Westen a créé la première version de SCORS dans les années 1990 (Westen, 1990b, 1991a). SCORS évalue plusieurs dimensions psychologiques impliquées dans les relations d’objet. Selon Westen : « Le terme relation d’objet, se réfère à un ensemble de fonctions et de structures cognitives et affectives, incluant les façons de se représenter les personnes et les relations, les règles, pour inférer et interpréter les causes des émotions des personnes, leurs comportements, leurs désirs interpersonnels, leurs conflits, etc.[2] » (Westen, 1990b, p. 355, traduction française des auteurs). Ainsi, les relations d’objet sont liées au niveau général de la personnalité, aux capacités d’ajustement et aux mécanismes de défense (Hibbard et al., 2010; Kernberg, 1976). La méthode SCORS dans sa version américaine a déjà fait l’objet de plusieurs études de validation.
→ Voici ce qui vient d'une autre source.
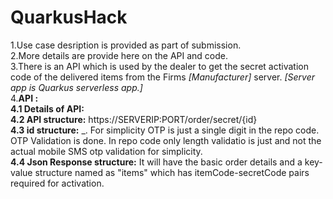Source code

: # QuarkusHack

1.Use case desription is provided as part of submission.  <br/>
2.More details are provide here on the API and code.  <br/>
3.There is an API which is used by the dealer to get the secret activation code of the delivered items from the Firms *[Manufacturer]* server. *[Server app is Quarkus serverless app.]*    <br/>
4.**API :** <br/>
 **4.1 Details of API:** <br/>
 **4.2 API structure:** https://SERVERIP:PORT/order/secret/{id}  <br/>
 **4.3 id structure:** <OTP>_<YubikeyGeneratedCode>. For simplicity OTP is just a single digit in the repo code. OTP Validation is done. In repo code only length validatio is just and not the actual mobile SMS otp validation for simplicity.<br/>
 **4.4 Json Response structure:** It will have the basic order details and a key-value structure named as "items" which has itemCode-secretCode pairs required for activation.<br/>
Validité concourante et discriminante de la méthode SCORS

La validité concourante de la méthode SCORS (version américaine) pour coter les récits TAT, des récits de souvenirs ou des données d’entretiens est déjà bien établie (Ackerman, Hilsenroth, Clemence, Weatherill et Fowler, 2001; Barends, Westen, Leigh, Silbert, et Byers, 1990; Eurelings-Bontekoe, Luyten et Snellen, 2009; Fowler, Ackerman, Speanburg, Bailey, et Blagys, 2004; Hibbard, Hilsenroth, Klepser-Hibbard, et Nash, 1995; Hibbard, Porcerelli, Kamoo, Schwartz et Abell, 2010; Leigh, Westen, Barends, Mendel et Byers, 1992; Lysaker, Dimaggio, Daroyanni, Buck, LaRocco, Carcione et Nicolo, 2010; Mitchel, 2001; Stein et al., 2012; Vaz, Béjar et Casado, 2002; Stein, Pinsker et Hilsenroth, 2007). Comme nous ne visons pas ici à tester la validité concourante de SCORS, nous n’entrons pas dans les détails de ces études.
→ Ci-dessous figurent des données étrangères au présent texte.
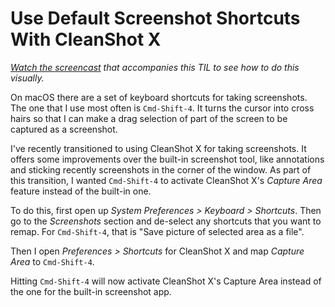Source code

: # Use Default Screenshot Shortcuts With CleanShot X

_[Watch the screencast](https://www.youtube.com/watch?v=yoMWfe1F9h4) that
accompanies this TIL to see how to do this visually._

On macOS there are a set of keyboard shortcuts for taking screenshots. The one
that I use most often is `Cmd-Shift-4`. It turns the cursor into cross hairs so
that I can make a drag selection of part of the screen to be captured as a
screenshot.

I've recently transitioned to using CleanShot X for taking screenshots. It
offers some improvements over the built-in screenshot tool, like annotations
and sticking recently screenshots in the corner of the window. As part of this
transition, I wanted `Cmd-Shift-4` to activate CleanShot X's _Capture Area_
feature instead of the built-in one.

To do this, first open up _System Preferences > Keyboard > Shortcuts_. Then go
to the _Screenshots_ section and de-select any shortcuts that you want to
remap. For `Cmd-Shift-4`, that is "Save picture of selected area as a file".

Then I open _Preferences > Shortcuts_ for CleanShot X and map _Capture Area_ to
`Cmd-Shift-4`.

Hitting `Cmd-Shift-4` will now activate CleanShot X's Capture Area instead of
the one for the built-in screenshot app.
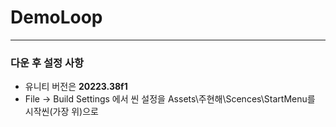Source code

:# DemoLoop
---


### 다운 후 설정 사항
- 유니티 버전은 **20223.38f1**
- File -> Build Settings 에서 씬 설정을 Assets\주현해\Scences\StartMenu를 시작씬(가장 위)으로
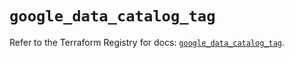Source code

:# `google_data_catalog_tag`

Refer to the Terraform Registry for docs: [`google_data_catalog_tag`](https://registry.terraform.io/providers/hashicorp/google/6.2.0/docs/resources/data_catalog_tag).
La validité discriminante de la méthode SCORS a été établie dans plusieurs études, comparant plusieurs groupes et obtenant des résultats conformes au cadre théorique de SCORS. Ainsi, des recherches ont porté sur des groupes de filles ayant ou non souffert d’abus (taille d’effet, r = .38 pour les scores moyens, les groupes de filles non abusées ayant des scores supérieurs à l’autre groupe) (Ornduf, 2003), pour des groupes d’étudiants en psychologie qui ont des scores supérieurs à un groupe d’étudiants en sciences naturelles (Westen, Huebner, Lifton, et Silverman, 1991b), des groupes d’enfants jeunes ayant des scores plus bas que ceux plus âgés (COM[3], d = 0,8; EIM, d = 0,83; CS, d = 0,84), (Westen et al., 1991c), ou encore des sujets avant ou après 16 mois de psychothérapie, les scores étant plus élevés après qu’avant (les tailles d’effet variant entre d = 0,25 à 0,46; Fowler et al., 2004). De façon générale, la validité discriminante de SCORS est aussi bien établie pour des sujets présentant divers troubles de la personnalité. Ainsi, Eurelings-Bontekoe et al. (2009) ont montré des différences statistiquement significatives entre différents troubles de la personnalité sur les échelles EIR (d = 0,55), SC (d = 0,73) et COM (d = 0,69). Weise et Tubert (2004) ont montré que des enfants avec des troubles narcissiques obtenaient des scores significativement plus bas sur les échelles EIV (d = 1,46), AGG (management of aggressive impulses) (d = 1,19) and SE (d = 1,02) par rapport à des enfants ne présentant pas de trouble.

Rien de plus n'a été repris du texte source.